Introduction

Head and neck cancers have a great impact as combined they are the sixth most common cancer in Europe, with more than 250,000 cases and 63,500 deaths annually [1]. In The Netherlands, incidence of patients with head and neck cancer has increased by 47% between 1989 and 2019 [2]. Sarcopenia, or low skeletal muscle mass, is defined by the European Working Group on Sarcopenia in Older People (EWGSOP) as a progressive and generalized skeletal muscle disorder that is associated with increased likelihood of adverse outcomes [3]. Sarcopenia in head and neck cancer patients represents an important population burden with a prevalence of 6.6–70.9% and is related with frailty, post-operative complications, chemotherapy dose-limiting toxicity, and decreased overall survival and relapse-free survival [4,5,6]. Previous studies have indicated that females are more prone to sarcopenia than males [4, 7].

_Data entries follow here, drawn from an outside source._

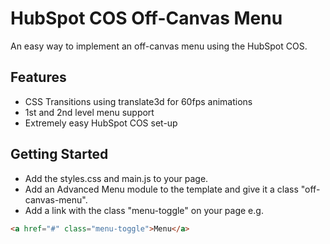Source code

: # HubSpot COS Off-Canvas Menu
An easy way to implement an off-canvas menu using the HubSpot COS.

## Features
* CSS Transitions using translate3d for 60fps animations
* 1st and 2nd level menu support
* Extremely easy HubSpot COS set-up

## Getting Started
* Add the styles.css and main.js to your page.
* Add an Advanced Menu module to the template and give it a class "off-canvas-menu".
* Add a link with the class "menu-toggle" on your page e.g.
```html 
<a href="#" class="menu-toggle">Menu</a>
```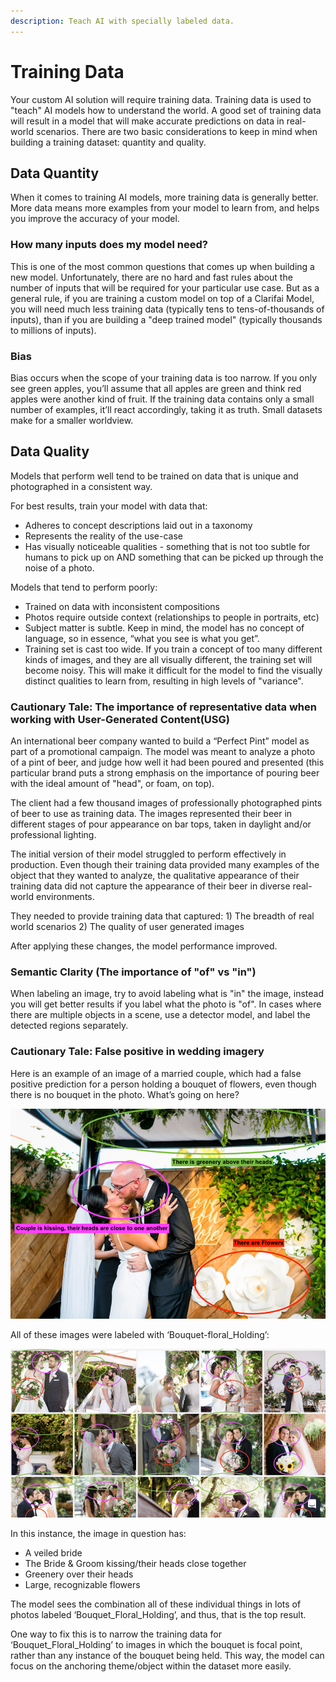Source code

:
 ```yaml
---
description: Teach AI with specially labeled data.
---
```


# Training Data

Your custom AI solution will require training data. Training data is used to "teach" AI models how to understand the world. A good set of training data will result in a model that will make accurate predictions on data in real-world scenarios. There are two basic considerations to keep in mind when building a training dataset: quantity and quality.

## Data Quantity

When it comes to training AI models, more training data is generally better. More data means more examples from your model to learn from, and helps you improve the accuracy of your model.

### How many inputs does my model need?

This is one of the most common questions that comes up when building a new model. Unfortunately, there are no hard and fast rules about the number of inputs that will be required for your particular use case. But as a general rule, if you are training a custom model on top of a Clarifai Model, you will need much less training data \(typically tens to tens-of-thousands of inputs\), than if you are building a "deep trained model" \(typically thousands to millions of inputs\).

### Bias

Bias occurs when the scope of your training data is too narrow. If you only see green apples, you’ll assume that all apples are green and think red apples were another kind of fruit. If the training data contains only a small number of examples, it’ll react accordingly, taking it as truth. Small datasets make for a smaller worldview.

## Data Quality

Models that perform well tend to be trained on data that is unique and photographed in a consistent way.

For best results, train your model with data that:

* Adheres to concept descriptions laid out in a taxonomy
* Represents the reality of the use-case
* Has visually noticeable qualities - something that is not too subtle for humans to pick up on AND something that can be picked up through the noise of a photo.

Models that tend to perform poorly:

* Trained on data with inconsistent compositions
* Photos require outside context \(relationships to people in portraits, etc\)
* Subject matter is subtle. Keep in mind, the model has no concept of language, so in essence, “what you see is what you get”.
* Training set is cast too wide. If you train a concept of too many different kinds of images, and they are all visually different, the training set will become noisy. This will make it difficult for the model to find the visually distinct qualities to learn from, resulting in high levels of "variance".


### Cautionary Tale: The importance of representative data when working with User-Generated Content\(USG\)

An international beer company wanted to build a “Perfect Pint” model as part of a promotional campaign. The model was meant to analyze a photo of a pint of beer, and judge how well it had been poured and presented \(this particular brand puts a strong emphasis on the importance of pouring beer with the ideal amount of "head", or foam, on top\).

The client had a few thousand images of professionally photographed pints of beer to use as training data. The images represented their beer in different stages of pour appearance on bar tops, taken in daylight and/or professional lighting.

The initial version of their model struggled to perform effectively in production. Even though their training data provided many examples of the object that they wanted to analyze, the qualitative appearance of their training data did not capture the appearance of their beer in diverse real-world environments.

They needed to provide training data that captured: 1\) The breadth of real world scenarios 2\) The quality of user generated images

After applying these changes, the model performance improved.


### Semantic Clarity \(The importance of "of" vs "in"\)

When labeling an image, try to avoid labeling what is "in" the image, instead you will get better results if you label what the photo is "of". In cases where there are multiple objects in a scene, use a detector model, and label the detected regions separately.


### Cautionary Tale: False positive in wedding imagery

Here is an example of an image of a married couple, which had a false positive prediction for a person holding a bouquet of flowers, even though there is no bouquet in the photo. What’s going on here?

![](../../.gitbook/assets/false_positive.png)

All of these images were labeled with ‘Bouquet-floral\_Holding’:

![](../../.gitbook/assets/bouquet.png)

In this instance, the image in question has:

* A veiled bride
* The Bride & Groom kissing/their heads close together
* Greenery over their heads
* Large, recognizable flowers

The model sees the combination all of these individual things in lots of photos labeled ‘Bouquet\_Floral\_Holding’, and thus, that is the top result.

One way to fix this is to narrow the training data for ‘Bouquet\_Floral\_Holding’ to images in which the bouquet is focal point, rather than any instance of the bouquet being held. This way, the model can focus on the anchoring theme/object within the dataset more easily.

According to the EWGSOP, presence of low skeletal muscle mass (SMM) confirms the diagnosis of sarcopenia [3]. Single-slice assessment of SMM on neck CT scans at the level of the third cervical vertebra (C3) has recently been validated by Swartz et al [8] and could therefore be a breakthrough for a novel radiological biomarker in head and neck cancer patients. However, certain patients with head and neck cancer subtypes will not undergo CT imaging of the neck, but instead undergo imaging with the use of magnetic resonance imaging (MRI). This is especially the case not only for nasopharyngeal and sinonasal cancer, but also for other malignancies situated cranial to the hyoid bone [9,10,11,12], and in patients with iodinated contrast allergies.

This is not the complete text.